Egremont — Earth Day comes a week early for our town this year. Normally we run an annual roadside clearing and recycling event to mark the date. But this year, for scheduling reasons, it will be on April 14.
As usual, about 90 volunteers have already begun to pick up glass, paper, plastic and metal trash from their assigned stretches of roads. They will bring what they gather to a team waiting in the parking lot of Town Hall, on Saturday from 10 a.m. to 2 p.m., where it will be sorted into categories that can be accepted by our transfer station.
This is our 10th annual recycling day, and by now the event runs like a well-oiled machine: Many residents adopt the roads they’ve cleaned up in the past, and new people are welcomed and shown the ropes. By the end of the day, we will have diverted as much as 800 pounds of material away from our delicate land and waterways into trash or recycling streams.
In the process, as the sorters at Town Hall open up the black plastic bags that arrive, we are sure to find out what’s trending in the litter universe.

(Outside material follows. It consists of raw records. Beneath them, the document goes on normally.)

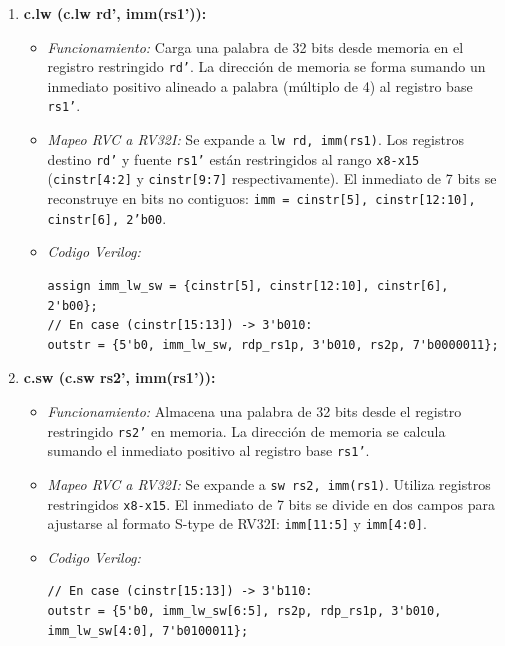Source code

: \documentclass[12pt, a4paper]{article}
\begin{document}
\begin{enumerate}
    \item \textbf{c.lw (c.lw rd', imm(rs1')):}
    \begin{itemize}
        \item \textit{Funcionamiento:} Carga una palabra de 32 bits desde memoria en el registro restringido \texttt{rd'}. La dirección de memoria se forma sumando un inmediato positivo alineado a palabra (múltiplo de 4) al registro base \texttt{rs1'}.
        \item \textit{Mapeo RVC a RV32I:} Se expande a \texttt{lw rd, imm(rs1)}. Los registros destino \texttt{rd'} y fuente \texttt{rs1'} están restringidos al rango \texttt{x8-x15} (\texttt{cinstr[4:2]} y \texttt{cinstr[9:7]} respectivamente). El inmediato de 7 bits se reconstruye en bits no contiguos: \texttt{imm = {cinstr[5], cinstr[12:10], cinstr[6], 2'b00}}.
        \item \textit{Codigo Verilog:}
        \begin{lstlisting}[style=verilogstyle]
assign imm_lw_sw = {cinstr[5], cinstr[12:10], cinstr[6], 2'b00};
// En case (cinstr[15:13]) -> 3'b010:
outstr = {5'b0, imm_lw_sw, rdp_rs1p, 3'b010, rs2p, 7'b0000011};
        \end{lstlisting}
    \end{itemize}

    \item \textbf{c.sw (c.sw rs2', imm(rs1')):}
    \begin{itemize}
        \item \textit{Funcionamiento:} Almacena una palabra de 32 bits desde el registro restringido \texttt{rs2'} en memoria. La dirección de memoria se calcula sumando el inmediato positivo al registro base \texttt{rs1'}.
        \item \textit{Mapeo RVC a RV32I:} Se expande a \texttt{sw rs2, imm(rs1)}. Utiliza registros restringidos \texttt{x8-x15}. El inmediato de 7 bits se divide en dos campos para ajustarse al formato S-type de RV32I: \texttt{imm[11:5]} y \texttt{imm[4:0]}.
        \item \textit{Codigo Verilog:}
        \begin{lstlisting}[style=verilogstyle]
// En case (cinstr[15:13]) -> 3'b110:
outstr = {5'b0, imm_lw_sw[6:5], rs2p, rdp_rs1p, 3'b010, imm_lw_sw[4:0], 7'b0100011};
        \end{lstlisting}
    \end{itemize}


\end{enumerate}
\end{document}
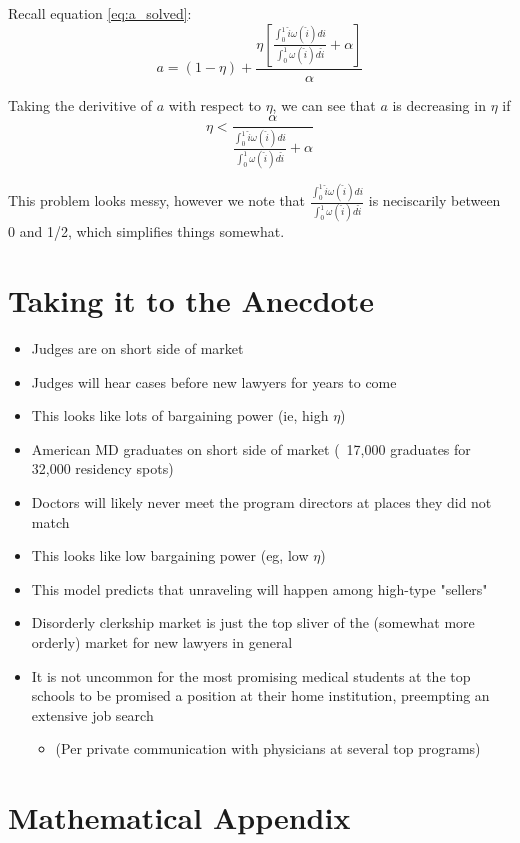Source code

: \documentclass[WP]{AEA}
\begin{document}
Recall equation \ref{eq:a_solved}:
\begin{equation*}
 	a= (1-\eta) + \frac{   \eta\left[ \frac{\int_0^1 \hat{i} \omega(\hat{i}) di}{\int_0^1  \omega(\hat{i}) d\hat{i}} + \alpha  \right] }{\alpha} 
\end{equation*}

Taking the derivitive of $a$ with respect to $\eta$, we can see that 
$a$ is decreasing in $\eta$ if
\begin{equation*}
	\eta  < \frac{\alpha }{ \frac{\int_0^1 \hat{i} \omega(\hat{i}) di}{\int_0^1  \omega(\hat{i}) d\hat{i}} + \alpha  }
\end{equation*}

This problem looks messy, however we note that $ \frac{\int_0^1 \hat{i} \omega(\hat{i}) di}{\int_0^1  \omega(\hat{i}) d\hat{i}}$ is neciscarily between 0 and 1/2, which simplifies things somewhat.


\section{Taking it to the Anecdote}
\begin{itemize}

    \item Judges are on short  side of market
\item Judges will hear cases before new lawyers for years to come
\item This looks like lots of bargaining power (ie, high $\eta$)
\end{itemize}


\begin{itemize}
\item American MD graduates on short side of market (~17,000 graduates for 32,000 residency spots)
\item Doctors will likely never meet the program directors at places they did not match
\item This looks like low bargaining power (eg, low $\eta$)
\end{itemize}


\begin{itemize}
\item This model predicts that unraveling will happen among high-type "sellers"
\item Disorderly clerkship market is just the top sliver of the (somewhat more orderly) market for new lawyers in general
\item It is not  uncommon for the most promising medical students at the top schools to be promised a position at their home institution, preempting an extensive job search
\begin{itemize}
	\item (Per private communication with physicians at several top programs)
\end{itemize}
\end{itemize}




\appendix

\section{Mathematical Appendix}
\end{document}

Through the years we’ve seen a myriad of beer brands, energy drinks and some very interesting flavored vodkas (watermelon — who knew?). Last year, Fireball, a cinnamon-flavored whiskey, was all the rage. An impressive collection of 70 little brown Cointreau “nip” bottles also turned up, discovered by one of our volunteers under a single bush. Other interesting finds over the years have included a 1953 twin mattress; the front wheel of an airplane; a 33-pound concrete form; a washing machine top; and a muffler, a tail pipe and other car parts. And someone invariably finds a TV set and some tires, both of which, when properly handled, require disposal fees.
It’s more than a town beautification project. Litter can harm water quality and habitat conditions for wildlife as well as people.
Egremont’s Earth Day roadside clean-up day reinforces the importance of recycling and brings to light the amount of trash that even a small community produces and has to pay to get rid of. The event is also about getting together with your neighbors, walking and keeping fit while doing something good for your community.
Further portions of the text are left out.